▸ **GOAL OF THE EXERCISE**
Search the material for "CCRV" and copy each line in which it is found.

▸ **STUDY MATERIAL**
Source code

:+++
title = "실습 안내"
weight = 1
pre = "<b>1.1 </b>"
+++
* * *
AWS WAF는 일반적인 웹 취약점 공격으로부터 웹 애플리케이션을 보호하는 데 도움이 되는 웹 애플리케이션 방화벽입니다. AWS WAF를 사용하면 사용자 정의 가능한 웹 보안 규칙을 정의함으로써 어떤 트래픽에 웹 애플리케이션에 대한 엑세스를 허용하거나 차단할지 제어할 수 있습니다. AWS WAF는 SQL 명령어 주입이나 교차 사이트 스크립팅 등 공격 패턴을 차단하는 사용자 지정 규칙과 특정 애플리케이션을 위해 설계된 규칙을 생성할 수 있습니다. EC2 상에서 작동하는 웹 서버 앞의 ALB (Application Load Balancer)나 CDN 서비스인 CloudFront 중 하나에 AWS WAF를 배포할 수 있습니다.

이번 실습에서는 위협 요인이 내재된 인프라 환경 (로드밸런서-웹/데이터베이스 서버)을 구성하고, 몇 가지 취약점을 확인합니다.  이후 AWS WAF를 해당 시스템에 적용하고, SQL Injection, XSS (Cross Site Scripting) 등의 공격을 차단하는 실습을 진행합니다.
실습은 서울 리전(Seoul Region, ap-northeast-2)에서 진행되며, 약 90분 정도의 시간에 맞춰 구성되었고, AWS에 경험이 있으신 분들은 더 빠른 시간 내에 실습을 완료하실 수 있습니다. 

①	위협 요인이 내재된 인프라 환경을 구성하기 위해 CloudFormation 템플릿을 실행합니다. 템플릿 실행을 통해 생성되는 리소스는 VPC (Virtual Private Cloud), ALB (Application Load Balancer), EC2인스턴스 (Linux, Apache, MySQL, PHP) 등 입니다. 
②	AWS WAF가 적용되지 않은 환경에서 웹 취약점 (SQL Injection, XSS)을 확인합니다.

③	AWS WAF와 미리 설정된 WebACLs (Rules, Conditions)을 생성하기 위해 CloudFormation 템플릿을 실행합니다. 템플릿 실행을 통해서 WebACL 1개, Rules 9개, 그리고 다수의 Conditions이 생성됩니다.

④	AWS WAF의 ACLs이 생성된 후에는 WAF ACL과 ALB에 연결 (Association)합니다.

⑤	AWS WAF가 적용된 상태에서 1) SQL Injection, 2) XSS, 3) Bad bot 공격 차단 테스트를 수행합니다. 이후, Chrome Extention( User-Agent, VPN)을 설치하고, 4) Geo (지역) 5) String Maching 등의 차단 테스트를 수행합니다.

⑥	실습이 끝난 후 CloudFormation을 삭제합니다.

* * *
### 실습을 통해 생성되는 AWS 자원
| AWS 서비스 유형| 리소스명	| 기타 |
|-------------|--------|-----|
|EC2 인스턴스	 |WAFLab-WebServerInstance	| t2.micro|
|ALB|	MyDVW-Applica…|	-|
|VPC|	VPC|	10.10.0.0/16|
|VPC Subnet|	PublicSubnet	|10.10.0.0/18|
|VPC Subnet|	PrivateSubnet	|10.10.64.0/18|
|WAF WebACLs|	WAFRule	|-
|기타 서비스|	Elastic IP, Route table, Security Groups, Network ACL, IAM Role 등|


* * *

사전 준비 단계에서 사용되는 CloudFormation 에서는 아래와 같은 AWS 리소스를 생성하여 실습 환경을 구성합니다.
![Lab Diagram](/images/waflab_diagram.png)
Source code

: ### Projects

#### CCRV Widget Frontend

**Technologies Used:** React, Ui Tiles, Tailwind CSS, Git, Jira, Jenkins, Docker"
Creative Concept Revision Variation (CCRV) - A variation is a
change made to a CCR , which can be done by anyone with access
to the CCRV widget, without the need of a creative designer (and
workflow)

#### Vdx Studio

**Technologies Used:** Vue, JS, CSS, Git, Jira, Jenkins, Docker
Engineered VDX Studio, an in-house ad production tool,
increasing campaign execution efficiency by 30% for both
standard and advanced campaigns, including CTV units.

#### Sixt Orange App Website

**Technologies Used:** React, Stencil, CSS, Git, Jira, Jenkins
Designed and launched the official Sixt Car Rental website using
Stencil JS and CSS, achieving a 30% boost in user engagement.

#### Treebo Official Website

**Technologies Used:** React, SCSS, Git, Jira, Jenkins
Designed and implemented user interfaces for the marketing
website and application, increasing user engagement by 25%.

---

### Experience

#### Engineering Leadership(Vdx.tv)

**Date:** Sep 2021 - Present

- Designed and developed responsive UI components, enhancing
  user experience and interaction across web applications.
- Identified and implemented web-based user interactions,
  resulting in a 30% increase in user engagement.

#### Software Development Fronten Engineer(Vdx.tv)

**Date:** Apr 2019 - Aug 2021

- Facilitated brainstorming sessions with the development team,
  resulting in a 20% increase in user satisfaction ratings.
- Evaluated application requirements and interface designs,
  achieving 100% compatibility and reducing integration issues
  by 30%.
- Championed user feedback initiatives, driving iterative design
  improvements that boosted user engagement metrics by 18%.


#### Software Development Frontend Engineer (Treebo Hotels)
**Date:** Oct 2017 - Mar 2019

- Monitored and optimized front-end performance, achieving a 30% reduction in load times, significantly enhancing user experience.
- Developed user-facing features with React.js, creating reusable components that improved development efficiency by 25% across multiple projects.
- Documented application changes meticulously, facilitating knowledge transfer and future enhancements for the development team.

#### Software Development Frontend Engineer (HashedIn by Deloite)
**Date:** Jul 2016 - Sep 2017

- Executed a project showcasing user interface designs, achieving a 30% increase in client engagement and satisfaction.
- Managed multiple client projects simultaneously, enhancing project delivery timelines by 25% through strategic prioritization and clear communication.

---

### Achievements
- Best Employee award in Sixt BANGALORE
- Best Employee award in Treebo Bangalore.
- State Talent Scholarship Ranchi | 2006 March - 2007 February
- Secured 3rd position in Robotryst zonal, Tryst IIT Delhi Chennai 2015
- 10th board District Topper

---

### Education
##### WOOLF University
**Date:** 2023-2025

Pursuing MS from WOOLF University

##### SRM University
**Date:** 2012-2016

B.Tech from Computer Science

▸ **RESPONSE AREA**
#### CCRV Widget Frontend
Creative Concept Revision Variation (CCRV) - A variation is a
to the CCRV widget, without the need of a creative designer (and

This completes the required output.